Y hallado el cochero número 1 en la taberna donde había fumado su primera pipa, Mr. Pickwick y su portamantas fueron introducidos en el vehículo.
—¡A Golden Cross! –ordenó Mr. Pickwick.
—¡Nada, ni para un trago, Tomás! –exclamó malhumorado el cochero, dirigiéndose a su amigo el mozo, al arrancar el coche.
—¿Qué tiempo tiene ese caballo, amigo? –preguntó Mr. Pickwick, frotándose la nariz con el chelín que había sacado para pagar el recorrido.
—Cuarenta y dos –replicó el cochero mirándole de través.
—¡Cómo! –exclamó Mr. Pickwick llevando su mano al cuaderno de apuntes.
El cochero reiteró su afirmación primera. Mr. Pickwick miró fijamente a la cara del cochero; pero en vista de que los rasgos de ésta permanecieron inmutables, se decidió a consignar el hecho.
—¿Y cuánto tiempo le tiene usted trabajando cada vez? —inquirió Mr. Pickwick, para ampliar la información. –Dos o tres semanas –contestó el cochero.
—¡Semanas! —dijo asombrado Mr. Pickwick... y de nuevo salió el cuaderno de apuntes.

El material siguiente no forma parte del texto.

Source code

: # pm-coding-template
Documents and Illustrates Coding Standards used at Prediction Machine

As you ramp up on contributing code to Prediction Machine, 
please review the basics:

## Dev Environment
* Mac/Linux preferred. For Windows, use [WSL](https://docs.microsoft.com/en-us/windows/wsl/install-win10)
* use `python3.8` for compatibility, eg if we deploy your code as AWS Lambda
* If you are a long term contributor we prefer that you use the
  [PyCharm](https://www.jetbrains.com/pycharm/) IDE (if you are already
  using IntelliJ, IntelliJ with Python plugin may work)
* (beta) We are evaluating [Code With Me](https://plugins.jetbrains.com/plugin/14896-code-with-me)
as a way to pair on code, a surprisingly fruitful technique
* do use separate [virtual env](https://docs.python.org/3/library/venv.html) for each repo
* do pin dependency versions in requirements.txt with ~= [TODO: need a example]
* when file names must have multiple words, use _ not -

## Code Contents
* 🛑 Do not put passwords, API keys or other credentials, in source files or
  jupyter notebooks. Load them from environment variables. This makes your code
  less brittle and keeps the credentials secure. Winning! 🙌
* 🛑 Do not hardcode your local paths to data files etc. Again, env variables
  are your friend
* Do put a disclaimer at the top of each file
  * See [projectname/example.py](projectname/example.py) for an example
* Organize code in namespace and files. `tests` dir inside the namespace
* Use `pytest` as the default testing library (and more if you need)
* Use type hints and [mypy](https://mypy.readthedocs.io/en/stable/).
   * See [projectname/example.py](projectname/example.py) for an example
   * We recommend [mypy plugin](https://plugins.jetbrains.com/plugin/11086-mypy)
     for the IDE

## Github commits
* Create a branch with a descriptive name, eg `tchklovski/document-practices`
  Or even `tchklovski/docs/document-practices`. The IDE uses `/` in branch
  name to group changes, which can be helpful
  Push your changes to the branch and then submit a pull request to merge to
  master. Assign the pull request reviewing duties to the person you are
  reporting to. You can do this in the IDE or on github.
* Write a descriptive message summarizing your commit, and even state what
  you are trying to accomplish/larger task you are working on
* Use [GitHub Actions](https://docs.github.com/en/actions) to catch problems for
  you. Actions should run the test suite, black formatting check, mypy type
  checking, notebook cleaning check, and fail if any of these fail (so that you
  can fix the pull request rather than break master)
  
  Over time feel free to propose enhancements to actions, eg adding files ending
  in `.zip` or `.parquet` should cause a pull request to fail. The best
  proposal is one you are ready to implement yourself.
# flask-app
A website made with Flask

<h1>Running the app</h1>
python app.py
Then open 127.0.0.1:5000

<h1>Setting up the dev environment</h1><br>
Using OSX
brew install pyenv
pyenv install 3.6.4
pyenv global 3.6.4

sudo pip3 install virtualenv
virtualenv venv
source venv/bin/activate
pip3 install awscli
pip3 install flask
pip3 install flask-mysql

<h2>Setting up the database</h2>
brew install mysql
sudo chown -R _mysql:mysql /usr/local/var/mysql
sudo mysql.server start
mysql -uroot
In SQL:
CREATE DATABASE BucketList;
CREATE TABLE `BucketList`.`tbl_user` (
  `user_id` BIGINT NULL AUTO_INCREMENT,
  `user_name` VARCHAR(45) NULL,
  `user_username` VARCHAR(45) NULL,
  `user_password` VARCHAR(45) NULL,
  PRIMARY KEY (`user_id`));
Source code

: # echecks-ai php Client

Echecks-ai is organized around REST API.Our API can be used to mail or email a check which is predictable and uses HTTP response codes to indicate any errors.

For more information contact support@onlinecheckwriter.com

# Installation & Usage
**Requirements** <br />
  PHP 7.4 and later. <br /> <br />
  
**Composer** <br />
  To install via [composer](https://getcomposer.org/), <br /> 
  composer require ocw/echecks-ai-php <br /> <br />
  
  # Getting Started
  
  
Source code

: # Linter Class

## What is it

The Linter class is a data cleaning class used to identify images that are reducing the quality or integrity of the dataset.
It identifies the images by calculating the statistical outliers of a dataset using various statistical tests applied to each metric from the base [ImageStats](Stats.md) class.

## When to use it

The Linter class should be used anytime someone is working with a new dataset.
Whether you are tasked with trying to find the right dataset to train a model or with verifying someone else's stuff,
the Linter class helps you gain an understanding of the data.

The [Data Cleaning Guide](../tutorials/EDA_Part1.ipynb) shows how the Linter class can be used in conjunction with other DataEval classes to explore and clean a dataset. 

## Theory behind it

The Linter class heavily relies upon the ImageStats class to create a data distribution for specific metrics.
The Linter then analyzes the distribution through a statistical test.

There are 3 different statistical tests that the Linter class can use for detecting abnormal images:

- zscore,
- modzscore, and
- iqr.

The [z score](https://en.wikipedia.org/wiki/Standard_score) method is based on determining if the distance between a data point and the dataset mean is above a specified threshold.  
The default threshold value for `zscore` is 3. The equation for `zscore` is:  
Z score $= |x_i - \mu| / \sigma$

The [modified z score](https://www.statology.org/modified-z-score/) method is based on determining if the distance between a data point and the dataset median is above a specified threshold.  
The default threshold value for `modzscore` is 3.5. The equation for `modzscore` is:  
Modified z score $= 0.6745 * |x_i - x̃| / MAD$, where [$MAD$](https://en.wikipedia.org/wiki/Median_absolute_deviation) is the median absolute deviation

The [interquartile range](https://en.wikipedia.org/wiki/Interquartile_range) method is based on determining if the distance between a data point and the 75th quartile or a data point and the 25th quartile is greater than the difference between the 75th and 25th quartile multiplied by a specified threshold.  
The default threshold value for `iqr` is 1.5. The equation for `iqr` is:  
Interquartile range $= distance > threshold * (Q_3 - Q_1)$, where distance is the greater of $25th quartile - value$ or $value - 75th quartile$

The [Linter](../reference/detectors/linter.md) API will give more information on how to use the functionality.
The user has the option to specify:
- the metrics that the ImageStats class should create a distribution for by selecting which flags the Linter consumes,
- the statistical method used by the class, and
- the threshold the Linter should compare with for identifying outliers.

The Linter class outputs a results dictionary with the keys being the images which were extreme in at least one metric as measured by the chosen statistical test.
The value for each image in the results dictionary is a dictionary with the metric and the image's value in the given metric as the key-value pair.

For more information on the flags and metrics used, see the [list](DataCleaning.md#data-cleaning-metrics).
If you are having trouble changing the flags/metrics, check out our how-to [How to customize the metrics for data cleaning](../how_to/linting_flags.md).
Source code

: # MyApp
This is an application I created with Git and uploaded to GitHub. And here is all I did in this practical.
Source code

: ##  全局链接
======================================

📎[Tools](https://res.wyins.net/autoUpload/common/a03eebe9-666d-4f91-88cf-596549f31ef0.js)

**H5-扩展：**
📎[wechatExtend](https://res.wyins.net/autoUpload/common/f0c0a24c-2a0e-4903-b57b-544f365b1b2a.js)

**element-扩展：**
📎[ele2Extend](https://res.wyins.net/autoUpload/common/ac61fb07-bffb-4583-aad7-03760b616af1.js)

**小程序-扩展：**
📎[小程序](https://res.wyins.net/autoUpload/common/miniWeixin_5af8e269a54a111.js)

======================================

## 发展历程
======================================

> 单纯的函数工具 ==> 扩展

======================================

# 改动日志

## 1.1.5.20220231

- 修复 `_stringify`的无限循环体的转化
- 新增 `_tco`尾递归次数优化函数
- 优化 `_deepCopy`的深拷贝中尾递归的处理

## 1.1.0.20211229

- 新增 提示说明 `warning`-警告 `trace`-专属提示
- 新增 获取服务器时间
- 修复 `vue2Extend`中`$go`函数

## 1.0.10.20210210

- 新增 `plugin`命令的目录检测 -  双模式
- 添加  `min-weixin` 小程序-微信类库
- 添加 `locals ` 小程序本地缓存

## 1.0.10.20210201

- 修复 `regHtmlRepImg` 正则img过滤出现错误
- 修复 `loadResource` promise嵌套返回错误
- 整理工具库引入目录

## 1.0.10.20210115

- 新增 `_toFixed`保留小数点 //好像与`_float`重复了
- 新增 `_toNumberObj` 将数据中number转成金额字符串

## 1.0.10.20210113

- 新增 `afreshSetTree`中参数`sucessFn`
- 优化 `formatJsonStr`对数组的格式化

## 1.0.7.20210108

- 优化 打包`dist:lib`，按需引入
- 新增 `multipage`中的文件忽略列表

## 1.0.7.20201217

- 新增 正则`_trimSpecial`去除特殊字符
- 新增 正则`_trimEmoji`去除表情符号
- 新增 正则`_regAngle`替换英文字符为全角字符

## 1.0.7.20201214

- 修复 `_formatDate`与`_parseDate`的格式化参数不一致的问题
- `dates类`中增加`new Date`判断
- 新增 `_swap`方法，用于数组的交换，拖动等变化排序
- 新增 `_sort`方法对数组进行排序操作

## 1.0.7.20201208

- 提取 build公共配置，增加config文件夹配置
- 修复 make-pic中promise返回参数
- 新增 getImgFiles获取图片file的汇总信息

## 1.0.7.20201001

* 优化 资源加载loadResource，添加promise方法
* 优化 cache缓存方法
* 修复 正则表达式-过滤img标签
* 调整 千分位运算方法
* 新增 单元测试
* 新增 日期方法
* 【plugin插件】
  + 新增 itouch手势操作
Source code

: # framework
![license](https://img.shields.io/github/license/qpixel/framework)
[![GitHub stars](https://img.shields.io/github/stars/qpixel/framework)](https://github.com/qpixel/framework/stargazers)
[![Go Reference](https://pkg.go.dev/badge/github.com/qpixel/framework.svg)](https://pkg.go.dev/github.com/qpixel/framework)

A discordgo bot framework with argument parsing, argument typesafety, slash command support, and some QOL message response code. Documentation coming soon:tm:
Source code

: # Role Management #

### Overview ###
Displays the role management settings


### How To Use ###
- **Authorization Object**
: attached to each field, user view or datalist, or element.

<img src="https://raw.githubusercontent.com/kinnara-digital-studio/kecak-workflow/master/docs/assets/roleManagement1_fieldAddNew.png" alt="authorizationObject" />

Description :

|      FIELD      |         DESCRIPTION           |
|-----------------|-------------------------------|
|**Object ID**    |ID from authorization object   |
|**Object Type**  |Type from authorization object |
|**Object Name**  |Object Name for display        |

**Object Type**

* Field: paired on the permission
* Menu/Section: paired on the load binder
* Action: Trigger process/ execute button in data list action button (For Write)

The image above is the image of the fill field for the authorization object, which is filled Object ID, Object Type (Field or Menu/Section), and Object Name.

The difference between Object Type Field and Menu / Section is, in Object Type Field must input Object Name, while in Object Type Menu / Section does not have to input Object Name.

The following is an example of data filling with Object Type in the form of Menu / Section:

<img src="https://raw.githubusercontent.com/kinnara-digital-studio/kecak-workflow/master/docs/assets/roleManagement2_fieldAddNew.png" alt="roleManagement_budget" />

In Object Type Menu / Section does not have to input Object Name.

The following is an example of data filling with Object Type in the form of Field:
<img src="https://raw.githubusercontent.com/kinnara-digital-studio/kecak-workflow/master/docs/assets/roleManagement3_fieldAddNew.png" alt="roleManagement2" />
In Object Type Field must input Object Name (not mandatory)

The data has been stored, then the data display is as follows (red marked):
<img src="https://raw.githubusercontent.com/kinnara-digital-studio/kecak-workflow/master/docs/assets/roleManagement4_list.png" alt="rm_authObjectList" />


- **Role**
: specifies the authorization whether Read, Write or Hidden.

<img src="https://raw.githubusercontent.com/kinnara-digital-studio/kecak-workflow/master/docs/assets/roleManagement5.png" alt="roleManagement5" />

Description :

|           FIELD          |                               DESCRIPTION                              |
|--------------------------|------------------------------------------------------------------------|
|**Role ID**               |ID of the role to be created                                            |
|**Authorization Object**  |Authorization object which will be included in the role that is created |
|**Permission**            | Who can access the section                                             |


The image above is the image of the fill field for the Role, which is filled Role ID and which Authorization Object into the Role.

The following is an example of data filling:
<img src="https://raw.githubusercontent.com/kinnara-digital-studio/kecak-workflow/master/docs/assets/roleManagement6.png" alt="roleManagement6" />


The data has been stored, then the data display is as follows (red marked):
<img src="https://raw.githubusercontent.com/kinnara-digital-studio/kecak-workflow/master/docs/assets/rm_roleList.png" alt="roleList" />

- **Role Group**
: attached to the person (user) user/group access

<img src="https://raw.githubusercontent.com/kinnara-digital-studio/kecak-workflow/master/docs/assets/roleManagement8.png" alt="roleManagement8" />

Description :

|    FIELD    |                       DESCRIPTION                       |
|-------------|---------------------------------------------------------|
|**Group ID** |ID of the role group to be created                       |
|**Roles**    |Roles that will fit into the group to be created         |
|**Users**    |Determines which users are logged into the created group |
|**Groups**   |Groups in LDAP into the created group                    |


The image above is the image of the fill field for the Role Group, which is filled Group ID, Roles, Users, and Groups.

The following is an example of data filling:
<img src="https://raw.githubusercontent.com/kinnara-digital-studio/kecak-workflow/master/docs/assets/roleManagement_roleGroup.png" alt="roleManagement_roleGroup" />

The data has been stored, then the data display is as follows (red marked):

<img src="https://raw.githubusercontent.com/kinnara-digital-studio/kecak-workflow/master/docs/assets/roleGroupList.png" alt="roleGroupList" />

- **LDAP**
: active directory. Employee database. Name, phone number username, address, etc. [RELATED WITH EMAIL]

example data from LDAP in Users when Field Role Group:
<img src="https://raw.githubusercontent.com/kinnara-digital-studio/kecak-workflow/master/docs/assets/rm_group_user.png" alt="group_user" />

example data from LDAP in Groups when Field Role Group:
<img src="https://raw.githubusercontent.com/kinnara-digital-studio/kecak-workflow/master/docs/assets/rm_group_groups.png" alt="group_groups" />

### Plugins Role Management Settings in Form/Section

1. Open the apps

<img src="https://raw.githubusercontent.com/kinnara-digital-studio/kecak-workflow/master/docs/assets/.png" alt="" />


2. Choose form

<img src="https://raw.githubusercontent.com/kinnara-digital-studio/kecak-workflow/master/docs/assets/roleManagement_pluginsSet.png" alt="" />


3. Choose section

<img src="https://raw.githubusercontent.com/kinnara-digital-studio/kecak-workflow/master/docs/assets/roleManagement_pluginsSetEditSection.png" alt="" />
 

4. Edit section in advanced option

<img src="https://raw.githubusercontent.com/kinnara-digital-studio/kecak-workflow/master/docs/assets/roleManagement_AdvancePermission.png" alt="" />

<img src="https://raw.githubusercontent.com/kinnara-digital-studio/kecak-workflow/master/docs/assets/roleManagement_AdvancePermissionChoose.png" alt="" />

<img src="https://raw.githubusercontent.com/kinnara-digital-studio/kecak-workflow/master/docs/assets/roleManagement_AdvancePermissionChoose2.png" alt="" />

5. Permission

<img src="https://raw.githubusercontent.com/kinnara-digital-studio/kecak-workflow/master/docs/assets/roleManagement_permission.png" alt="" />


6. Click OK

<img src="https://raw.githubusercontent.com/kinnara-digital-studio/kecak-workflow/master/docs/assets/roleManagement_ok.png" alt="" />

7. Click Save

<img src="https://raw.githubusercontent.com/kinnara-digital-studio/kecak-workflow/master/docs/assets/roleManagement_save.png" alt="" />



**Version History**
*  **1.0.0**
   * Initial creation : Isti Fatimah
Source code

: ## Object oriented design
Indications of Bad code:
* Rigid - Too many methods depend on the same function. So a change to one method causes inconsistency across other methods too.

—Su casa está en Pentonwill, pero rara vez le llevamos allí, por lo flojo que está –observó el cochero con frialdad.
—¡Por lo flojo que está! —repitió vacilante Mr. Pickwick.
—En cuanto se desengancha se cae —prosiguió el cochero—; pero cuando está enganchado le tenemos bien tieso y le llevamos tan corto, que no es fácil que se caiga; y hemos puesto un par de ruedas tan anchas y hermosas, que en cuanto él se mueve echan tras él y no tiene más remedio que correr... no puede por menos.
Mr. Pickwick consignó en su cuaderno todas las palabras de esta información con propósito de comunicarlas al Club, como ejemplo singular de la tenacidad vital de los caballos bajo las más difíciles circunstancias. Apenas había terminado su anotación cuando llegaban a Golden Cross. Saltó el cochero y salió Mr. Pickwick del coche. Mr. Tupman, Mr. Snodgrass y Mr. Winkle, que se hallaban esperando impacientes la llegada de su ilustre jefe, le rodearon, dándole la bienvenida.
—Aquí tiene usted su servicio –dijo Mr. Pickwick, mostrando el chelín al cochero.
¡Cuál no sería el asombro de los doctos caballeros cuando aquel ente incomprensible arrojó la moneda al suelo y expresó con ademanes inequívocos su deseo de que se le permitiera luchar con Mr. Pickwick por la cantidad que se le adeudaba!
—Usted está loco –dijo Mr. Snodgrass.
—O borracho –añadió Mr. Winkle.
—O las dos cosas –resumió Mr. Tupman.
—¡Vamos, vamos! –gritó el cochero, haciendo ademán de combatir a puñetazos, marcando los movimientos como un péndulo–. ¡Vamos... con los cuatro!
—¡Aquí hay jarana! –gritaron media docena de cazurros—.